=== Exercise details ===
An exact copy of the listing is what is needed; please output it in full.

━━━━━ Records shown ━━━━━

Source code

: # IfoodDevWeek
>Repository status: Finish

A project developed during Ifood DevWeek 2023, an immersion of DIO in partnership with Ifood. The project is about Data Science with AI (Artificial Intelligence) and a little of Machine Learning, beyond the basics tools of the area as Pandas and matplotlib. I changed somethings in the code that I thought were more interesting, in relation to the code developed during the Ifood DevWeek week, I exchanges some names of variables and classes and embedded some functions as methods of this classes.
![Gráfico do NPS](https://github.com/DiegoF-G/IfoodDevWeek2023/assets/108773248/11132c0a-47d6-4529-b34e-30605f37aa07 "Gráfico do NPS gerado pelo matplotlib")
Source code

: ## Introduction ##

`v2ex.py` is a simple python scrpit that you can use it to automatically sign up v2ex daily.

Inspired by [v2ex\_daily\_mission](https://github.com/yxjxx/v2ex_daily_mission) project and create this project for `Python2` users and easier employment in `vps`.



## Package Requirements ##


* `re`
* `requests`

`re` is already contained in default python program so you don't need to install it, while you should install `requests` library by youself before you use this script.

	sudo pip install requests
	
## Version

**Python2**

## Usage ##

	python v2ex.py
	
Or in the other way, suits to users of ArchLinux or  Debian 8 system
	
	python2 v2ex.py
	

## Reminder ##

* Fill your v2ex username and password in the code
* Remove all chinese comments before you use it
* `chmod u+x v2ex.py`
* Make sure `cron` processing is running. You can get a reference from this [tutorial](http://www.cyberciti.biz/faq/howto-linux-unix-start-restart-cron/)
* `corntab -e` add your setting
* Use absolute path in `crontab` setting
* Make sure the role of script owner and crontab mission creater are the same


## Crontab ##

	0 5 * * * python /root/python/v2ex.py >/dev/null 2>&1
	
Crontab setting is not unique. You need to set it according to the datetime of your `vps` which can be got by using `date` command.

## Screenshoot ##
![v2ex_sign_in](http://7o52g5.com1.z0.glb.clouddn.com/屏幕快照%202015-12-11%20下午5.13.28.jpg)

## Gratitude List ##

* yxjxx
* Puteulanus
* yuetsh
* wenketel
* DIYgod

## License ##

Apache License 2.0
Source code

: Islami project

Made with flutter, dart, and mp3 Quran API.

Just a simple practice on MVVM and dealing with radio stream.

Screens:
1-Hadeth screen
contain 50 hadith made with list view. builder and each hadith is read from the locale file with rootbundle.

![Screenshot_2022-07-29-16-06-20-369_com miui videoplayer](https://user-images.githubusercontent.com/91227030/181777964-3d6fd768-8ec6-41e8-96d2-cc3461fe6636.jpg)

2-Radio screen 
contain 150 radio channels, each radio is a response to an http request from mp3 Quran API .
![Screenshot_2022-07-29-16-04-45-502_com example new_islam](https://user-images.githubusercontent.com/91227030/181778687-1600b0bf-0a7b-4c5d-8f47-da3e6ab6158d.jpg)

━━━━━

=== Your solution ===
Source code

: # IfoodDevWeek
>Repository status: Finish

A project developed during Ifood DevWeek 2023, an immersion of DIO in partnership with Ifood. The project is about Data Science with AI (Artificial Intelligence) and a little of Machine Learning, beyond the basics tools of the area as Pandas and matplotlib. I changed somethings in the code that I thought were more interesting, in relation to the code developed during the Ifood DevWeek week, I exchanges some names of variables and classes and embedded some functions as methods of this classes.
![Gráfico do NPS](https://github.com/DiegoF-G/IfoodDevWeek2023/assets/108773248/11132c0a-47d6-4529-b34e-30605f37aa07 "Gráfico do NPS gerado pelo matplotlib")
Source code

: ## Introduction ##

`v2ex.py` is a simple python scrpit that you can use it to automatically sign up v2ex daily.

Inspired by [v2ex\_daily\_mission](https://github.com/yxjxx/v2ex_daily_mission) project and create this project for `Python2` users and easier employment in `vps`.



## Package Requirements ##


* `re`
* `requests`

`re` is already contained in default python program so you don't need to install it, while you should install `requests` library by youself before you use this script.

	sudo pip install requests
	
## Version

**Python2**

## Usage ##

	python v2ex.py
	
Or in the other way, suits to users of ArchLinux or  Debian 8 system
	
	python2 v2ex.py
	

## Reminder ##

* Fill your v2ex username and password in the code
* Remove all chinese comments before you use it
* `chmod u+x v2ex.py`
* Make sure `cron` processing is running. You can get a reference from this [tutorial](http://www.cyberciti.biz/faq/howto-linux-unix-start-restart-cron/)
* `corntab -e` add your setting
* Use absolute path in `crontab` setting
* Make sure the role of script owner and crontab mission creater are the same


## Crontab ##

	0 5 * * * python /root/python/v2ex.py >/dev/null 2>&1
	
Crontab setting is not unique. You need to set it according to the datetime of your `vps` which can be got by using `date` command.

## Screenshoot ##
![v2ex_sign_in](http://7o52g5.com1.z0.glb.clouddn.com/屏幕快照%202015-12-11%20下午5.13.28.jpg)

## Gratitude List ##

* yxjxx
* Puteulanus
* yuetsh
* wenketel
* DIYgod

## License ##

Apache License 2.0
Source code

: Islami project

Made with flutter, dart, and mp3 Quran API.

Just a simple practice on MVVM and dealing with radio stream.

Screens:
1-Hadeth screen
contain 50 hadith made with list view. builder and each hadith is read from the locale file with rootbundle.

![Screenshot_2022-07-29-16-06-20-369_com miui videoplayer](https://user-images.githubusercontent.com/91227030/181777964-3d6fd768-8ec6-41e8-96d2-cc3461fe6636.jpg)

2-Radio screen 
contain 150 radio channels, each radio is a response to an http request from mp3 Quran API .
![Screenshot_2022-07-29-16-04-45-502_com example new_islam](https://user-images.githubusercontent.com/91227030/181778687-1600b0bf-0a7b-4c5d-8f47-da3e6ab6158d.jpg)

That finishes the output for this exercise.